Teacher's Guide for:
Prairie Skies
OBJECTIVES:
- To introduce students to the current night sky.
- To learn how to locate and recognize the constellations of the season.
- To learn how to locate the North Star.
- To hear myths and legends behind the figures created by ancient cultures.
This show conforms to the following state science standards: 12.F.2b,
12.F.2c, 12.F.3b, 12.F.3c
BRIEF SHOW DESCRIPTION:
"Prairie Skies" investigates current sights in the night sky over
Central Illinois. In the course of the 45 minute live presentation, students
will learn the major constellations of the season as well as any planets
currently visible to the unaided eye. Other telescopic phenomena, such as
nebulae, external galaxies, and star clusters, are also examined. A playback
segment tells of the myths and legends associated with the seasonal star
patterns. "Prairie Skies" can possibly be altered to conform to
specific topics covered in your classroom and is intended for all ages.
PRE-VISIT ACTIVITIES/TOPICS FOR DISCUSSION:
- Check in the library for books on star maps and constellations. What
constellations should we be able to see this month? How many can you list?

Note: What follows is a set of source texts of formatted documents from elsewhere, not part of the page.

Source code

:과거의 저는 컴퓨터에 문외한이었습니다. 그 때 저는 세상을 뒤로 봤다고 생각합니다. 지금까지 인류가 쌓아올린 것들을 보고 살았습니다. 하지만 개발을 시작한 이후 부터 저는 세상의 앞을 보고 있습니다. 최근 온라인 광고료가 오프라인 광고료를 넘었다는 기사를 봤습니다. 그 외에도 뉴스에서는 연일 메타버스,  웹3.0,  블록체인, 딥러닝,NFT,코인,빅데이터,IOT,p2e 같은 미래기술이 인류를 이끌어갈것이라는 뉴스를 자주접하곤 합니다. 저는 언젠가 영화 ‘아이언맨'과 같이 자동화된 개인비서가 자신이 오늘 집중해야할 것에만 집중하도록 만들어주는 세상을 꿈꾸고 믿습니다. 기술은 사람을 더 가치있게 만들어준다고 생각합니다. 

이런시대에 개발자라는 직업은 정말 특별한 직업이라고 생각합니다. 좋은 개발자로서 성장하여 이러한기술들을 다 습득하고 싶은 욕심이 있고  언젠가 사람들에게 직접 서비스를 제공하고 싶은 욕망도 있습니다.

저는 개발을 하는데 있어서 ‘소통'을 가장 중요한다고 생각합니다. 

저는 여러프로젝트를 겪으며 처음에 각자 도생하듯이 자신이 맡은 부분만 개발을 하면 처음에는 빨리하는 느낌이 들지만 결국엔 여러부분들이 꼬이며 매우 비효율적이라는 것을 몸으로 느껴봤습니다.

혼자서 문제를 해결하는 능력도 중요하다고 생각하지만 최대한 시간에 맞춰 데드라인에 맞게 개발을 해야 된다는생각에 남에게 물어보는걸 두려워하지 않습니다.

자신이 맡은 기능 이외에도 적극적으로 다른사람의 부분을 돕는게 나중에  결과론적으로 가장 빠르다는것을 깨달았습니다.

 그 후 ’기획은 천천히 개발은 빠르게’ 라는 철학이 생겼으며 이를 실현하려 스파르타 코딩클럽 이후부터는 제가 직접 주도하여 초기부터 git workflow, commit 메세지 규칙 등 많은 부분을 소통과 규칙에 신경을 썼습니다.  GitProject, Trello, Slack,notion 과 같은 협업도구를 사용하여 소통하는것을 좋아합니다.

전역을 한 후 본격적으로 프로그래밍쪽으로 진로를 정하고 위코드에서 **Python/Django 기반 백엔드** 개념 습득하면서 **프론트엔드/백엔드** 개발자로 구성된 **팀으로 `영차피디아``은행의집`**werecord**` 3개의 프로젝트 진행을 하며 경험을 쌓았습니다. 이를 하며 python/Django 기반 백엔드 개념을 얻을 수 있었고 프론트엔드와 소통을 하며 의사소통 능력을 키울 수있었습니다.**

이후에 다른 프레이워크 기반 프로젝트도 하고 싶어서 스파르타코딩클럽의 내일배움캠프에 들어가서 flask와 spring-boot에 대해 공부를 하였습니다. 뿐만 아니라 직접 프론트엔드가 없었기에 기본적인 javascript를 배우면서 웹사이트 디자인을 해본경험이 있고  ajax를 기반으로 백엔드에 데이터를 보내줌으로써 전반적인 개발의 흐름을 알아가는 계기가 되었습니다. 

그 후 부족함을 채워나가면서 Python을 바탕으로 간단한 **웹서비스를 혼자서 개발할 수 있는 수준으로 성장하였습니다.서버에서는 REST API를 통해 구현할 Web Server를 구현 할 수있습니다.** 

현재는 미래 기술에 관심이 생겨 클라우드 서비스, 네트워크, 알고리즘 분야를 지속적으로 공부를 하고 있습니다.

Why can't we see them all?
- What is special about the North Star? [hint: It is NOT the brightest
star.]
- How can we use the Big Dipper to locate the North Star? Try to find the
North Star at night.
- What, if anything, is "special" about the constellations of the
zodiac?
POST-VISIT ACTIVITIES/TOPICS FOR DISCUSSION:
- Help students recognize the constellations without the interconnecting
lines by punching out holes in black construction paper for each bright star
in the pattern. An overhead transparency projector works well here.
- Using the method introduced in project #1, encourage students to construct
their own constellations. From there, each may write their own legends and
myths corresponding to the character or thing they have devised.
- Let the students determine their latitude by measuring the altitude of
Polaris, the North Star, from the northern horizon. This can be accomplished
in two methods:
- When you make a fist with your hand and extend your arm ahead of you
as far as possible, you can estimate angular distances in the sky. By
sighting over and below your fist the apparent angle subtended from your
little finger to your thumb is about ten degrees. Polaris should be
roughly 4 fists, or 40 degrees, above the northern horizon.
- To attain greater accuracy you will need to construct a Quadrant, an
ancient devise for measuring angles. You will need a straw, protractor,
a short segment of string (8"), and a weight. When you site along
the protractor, through the straw, the string measures the altitude.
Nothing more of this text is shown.